• Try it: Each entry in the block below needs to be copied out exactly.
(Supplied material Opens)
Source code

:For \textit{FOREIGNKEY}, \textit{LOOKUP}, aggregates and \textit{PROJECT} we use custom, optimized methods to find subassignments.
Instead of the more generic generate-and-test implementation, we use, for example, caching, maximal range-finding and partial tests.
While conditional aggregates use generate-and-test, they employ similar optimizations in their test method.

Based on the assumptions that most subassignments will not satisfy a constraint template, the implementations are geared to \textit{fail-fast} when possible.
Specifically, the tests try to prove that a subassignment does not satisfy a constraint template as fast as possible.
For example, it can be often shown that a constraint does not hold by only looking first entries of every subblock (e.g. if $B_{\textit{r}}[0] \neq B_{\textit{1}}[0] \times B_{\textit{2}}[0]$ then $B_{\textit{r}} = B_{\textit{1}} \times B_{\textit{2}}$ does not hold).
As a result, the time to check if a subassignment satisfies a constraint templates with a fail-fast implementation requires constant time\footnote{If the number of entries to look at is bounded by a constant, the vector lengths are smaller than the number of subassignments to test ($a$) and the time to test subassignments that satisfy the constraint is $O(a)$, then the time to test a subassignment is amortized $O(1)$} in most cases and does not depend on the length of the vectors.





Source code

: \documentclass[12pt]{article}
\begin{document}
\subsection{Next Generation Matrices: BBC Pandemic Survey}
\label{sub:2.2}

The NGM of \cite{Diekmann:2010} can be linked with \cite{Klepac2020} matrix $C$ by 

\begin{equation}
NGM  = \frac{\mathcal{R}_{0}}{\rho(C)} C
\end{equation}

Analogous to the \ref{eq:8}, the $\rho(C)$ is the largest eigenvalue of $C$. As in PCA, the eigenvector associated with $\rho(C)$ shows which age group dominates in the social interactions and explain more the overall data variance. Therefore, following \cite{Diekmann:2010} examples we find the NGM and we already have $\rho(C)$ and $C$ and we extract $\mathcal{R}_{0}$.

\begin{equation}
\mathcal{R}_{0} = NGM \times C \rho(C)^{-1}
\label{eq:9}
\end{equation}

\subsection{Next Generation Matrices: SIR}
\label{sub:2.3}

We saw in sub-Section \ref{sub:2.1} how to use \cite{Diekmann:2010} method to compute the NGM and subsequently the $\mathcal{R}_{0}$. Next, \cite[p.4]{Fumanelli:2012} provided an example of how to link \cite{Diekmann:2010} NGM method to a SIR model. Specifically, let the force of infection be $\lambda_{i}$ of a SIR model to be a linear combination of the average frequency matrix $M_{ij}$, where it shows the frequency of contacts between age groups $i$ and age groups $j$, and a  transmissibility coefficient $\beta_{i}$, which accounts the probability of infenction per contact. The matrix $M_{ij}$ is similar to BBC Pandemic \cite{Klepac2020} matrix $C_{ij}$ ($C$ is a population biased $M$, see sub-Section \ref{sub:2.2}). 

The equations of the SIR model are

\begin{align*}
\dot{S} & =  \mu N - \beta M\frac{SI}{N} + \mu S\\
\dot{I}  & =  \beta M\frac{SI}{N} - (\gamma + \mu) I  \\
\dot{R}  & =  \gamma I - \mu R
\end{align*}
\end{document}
(Supplied material Closes)
• Answer for this exercise:
Source code

:For \textit{FOREIGNKEY}, \textit{LOOKUP}, aggregates and \textit{PROJECT} we use custom, optimized methods to find subassignments.
Instead of the more generic generate-and-test implementation, we use, for example, caching, maximal range-finding and partial tests.
While conditional aggregates use generate-and-test, they employ similar optimizations in their test method.

Based on the assumptions that most subassignments will not satisfy a constraint template, the implementations are geared to \textit{fail-fast} when possible.
Specifically, the tests try to prove that a subassignment does not satisfy a constraint template as fast as possible.
For example, it can be often shown that a constraint does not hold by only looking first entries of every subblock (e.g. if $B_{\textit{r}}[0] \neq B_{\textit{1}}[0] \times B_{\textit{2}}[0]$ then $B_{\textit{r}} = B_{\textit{1}} \times B_{\textit{2}}$ does not hold).
As a result, the time to check if a subassignment satisfies a constraint templates with a fail-fast implementation requires constant time\footnote{If the number of entries to look at is bounded by a constant, the vector lengths are smaller than the number of subassignments to test ($a$) and the time to test subassignments that satisfy the constraint is $O(a)$, then the time to test a subassignment is amortized $O(1)$} in most cases and does not depend on the length of the vectors.





Source code

: \documentclass[12pt]{article}
\begin{document}
\subsection{Next Generation Matrices: BBC Pandemic Survey}
\label{sub:2.2}

The NGM of \cite{Diekmann:2010} can be linked with \cite{Klepac2020} matrix $C$ by 

\begin{equation}
NGM  = \frac{\mathcal{R}_{0}}{\rho(C)} C
\end{equation}

Analogous to the \ref{eq:8}, the $\rho(C)$ is the largest eigenvalue of $C$. As in PCA, the eigenvector associated with $\rho(C)$ shows which age group dominates in the social interactions and explain more the overall data variance. Therefore, following \cite{Diekmann:2010} examples we find the NGM and we already have $\rho(C)$ and $C$ and we extract $\mathcal{R}_{0}$.

\begin{equation}
\mathcal{R}_{0} = NGM \times C \rho(C)^{-1}
\label{eq:9}
\end{equation}

\subsection{Next Generation Matrices: SIR}
\label{sub:2.3}

We saw in sub-Section \ref{sub:2.1} how to use \cite{Diekmann:2010} method to compute the NGM and subsequently the $\mathcal{R}_{0}$. Next, \cite[p.4]{Fumanelli:2012} provided an example of how to link \cite{Diekmann:2010} NGM method to a SIR model. Specifically, let the force of infection be $\lambda_{i}$ of a SIR model to be a linear combination of the average frequency matrix $M_{ij}$, where it shows the frequency of contacts between age groups $i$ and age groups $j$, and a  transmissibility coefficient $\beta_{i}$, which accounts the probability of infenction per contact. The matrix $M_{ij}$ is similar to BBC Pandemic \cite{Klepac2020} matrix $C_{ij}$ ($C$ is a population biased $M$, see sub-Section \ref{sub:2.2}). 

The equations of the SIR model are

\begin{align*}
\dot{S} & =  \mu N - \beta M\frac{SI}{N} + \mu S\\
\dot{I}  & =  \beta M\frac{SI}{N} - (\gamma + \mu) I  \\
\dot{R}  & =  \gamma I - \mu R
\end{align*}
\end{document}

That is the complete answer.